_TASK_. Only one stretch of the data should be retyped: the lines from the line containing "- 페어 : 마르코, 해리" through the line containing "If running on". Keep pictures out of it.

DATA PROVIDED Block Start

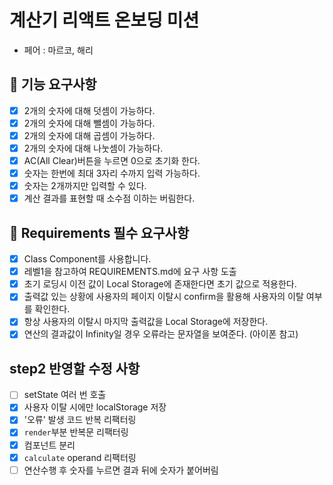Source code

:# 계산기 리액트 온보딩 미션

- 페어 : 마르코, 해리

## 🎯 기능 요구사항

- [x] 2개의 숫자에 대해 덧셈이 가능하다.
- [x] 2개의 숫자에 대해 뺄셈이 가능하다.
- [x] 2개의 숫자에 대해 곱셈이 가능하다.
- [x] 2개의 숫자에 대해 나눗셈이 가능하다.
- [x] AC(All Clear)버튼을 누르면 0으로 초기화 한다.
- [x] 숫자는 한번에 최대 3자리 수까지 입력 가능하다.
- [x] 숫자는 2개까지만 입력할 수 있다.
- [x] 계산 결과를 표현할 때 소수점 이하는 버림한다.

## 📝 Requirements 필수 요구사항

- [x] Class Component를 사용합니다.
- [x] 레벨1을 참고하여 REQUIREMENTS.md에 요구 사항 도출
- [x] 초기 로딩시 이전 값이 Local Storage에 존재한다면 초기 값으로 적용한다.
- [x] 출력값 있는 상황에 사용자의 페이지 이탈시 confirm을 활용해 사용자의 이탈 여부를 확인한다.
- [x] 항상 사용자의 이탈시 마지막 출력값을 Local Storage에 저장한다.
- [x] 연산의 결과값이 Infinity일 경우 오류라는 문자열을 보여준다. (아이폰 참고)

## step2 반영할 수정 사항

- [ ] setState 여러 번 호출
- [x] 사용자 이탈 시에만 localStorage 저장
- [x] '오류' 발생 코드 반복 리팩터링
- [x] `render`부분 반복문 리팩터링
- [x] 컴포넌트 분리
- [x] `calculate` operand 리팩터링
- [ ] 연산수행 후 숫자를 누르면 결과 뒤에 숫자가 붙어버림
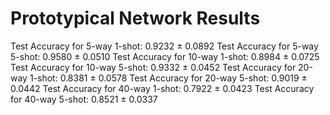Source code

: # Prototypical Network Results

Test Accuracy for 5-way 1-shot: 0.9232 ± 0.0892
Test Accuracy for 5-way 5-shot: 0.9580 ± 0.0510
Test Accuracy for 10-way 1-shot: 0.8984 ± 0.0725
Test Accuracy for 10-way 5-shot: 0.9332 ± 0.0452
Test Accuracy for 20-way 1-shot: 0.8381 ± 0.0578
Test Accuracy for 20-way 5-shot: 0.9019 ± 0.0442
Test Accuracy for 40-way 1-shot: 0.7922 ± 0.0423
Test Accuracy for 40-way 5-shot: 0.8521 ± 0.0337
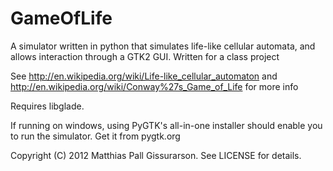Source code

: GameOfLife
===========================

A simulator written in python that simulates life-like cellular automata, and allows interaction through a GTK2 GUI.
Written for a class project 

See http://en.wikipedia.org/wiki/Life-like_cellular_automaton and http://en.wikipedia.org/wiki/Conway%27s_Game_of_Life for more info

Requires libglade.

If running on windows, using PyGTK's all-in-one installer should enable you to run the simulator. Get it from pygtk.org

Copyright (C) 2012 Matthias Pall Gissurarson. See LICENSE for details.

DATA PROVIDED Block End

_EXERCISE SOLUTION_.
- 페어 : 마르코, 해리

## 🎯 기능 요구사항

- [x] 2개의 숫자에 대해 덧셈이 가능하다.
- [x] 2개의 숫자에 대해 뺄셈이 가능하다.
- [x] 2개의 숫자에 대해 곱셈이 가능하다.
- [x] 2개의 숫자에 대해 나눗셈이 가능하다.
- [x] AC(All Clear)버튼을 누르면 0으로 초기화 한다.
- [x] 숫자는 한번에 최대 3자리 수까지 입력 가능하다.
- [x] 숫자는 2개까지만 입력할 수 있다.
- [x] 계산 결과를 표현할 때 소수점 이하는 버림한다.

## 📝 Requirements 필수 요구사항

- [x] Class Component를 사용합니다.
- [x] 레벨1을 참고하여 REQUIREMENTS.md에 요구 사항 도출
- [x] 초기 로딩시 이전 값이 Local Storage에 존재한다면 초기 값으로 적용한다.
- [x] 출력값 있는 상황에 사용자의 페이지 이탈시 confirm을 활용해 사용자의 이탈 여부를 확인한다.
- [x] 항상 사용자의 이탈시 마지막 출력값을 Local Storage에 저장한다.
- [x] 연산의 결과값이 Infinity일 경우 오류라는 문자열을 보여준다. (아이폰 참고)

## step2 반영할 수정 사항

- [ ] setState 여러 번 호출
- [x] 사용자 이탈 시에만 localStorage 저장
- [x] '오류' 발생 코드 반복 리팩터링
- [x] `render`부분 반복문 리팩터링
- [x] 컴포넌트 분리
- [x] `calculate` operand 리팩터링
- [ ] 연산수행 후 숫자를 누르면 결과 뒤에 숫자가 붙어버림
Source code

: # Prototypical Network Results

Test Accuracy for 5-way 1-shot: 0.9232 ± 0.0892
Test Accuracy for 5-way 5-shot: 0.9580 ± 0.0510
Test Accuracy for 10-way 1-shot: 0.8984 ± 0.0725
Test Accuracy for 10-way 5-shot: 0.9332 ± 0.0452
Test Accuracy for 20-way 1-shot: 0.8381 ± 0.0578
Test Accuracy for 20-way 5-shot: 0.9019 ± 0.0442
Test Accuracy for 40-way 1-shot: 0.7922 ± 0.0423
Test Accuracy for 40-way 5-shot: 0.8521 ± 0.0337
Source code

: GameOfLife
===========================

A simulator written in python that simulates life-like cellular automata, and allows interaction through a GTK2 GUI.
Written for a class project 

See http://en.wikipedia.org/wiki/Life-like_cellular_automaton and http://en.wikipedia.org/wiki/Conway%27s_Game_of_Life for more info

Requires libglade.

If running on windows, using PyGTK's all-in-one installer should enable you to run the simulator. Get it from pygtk.org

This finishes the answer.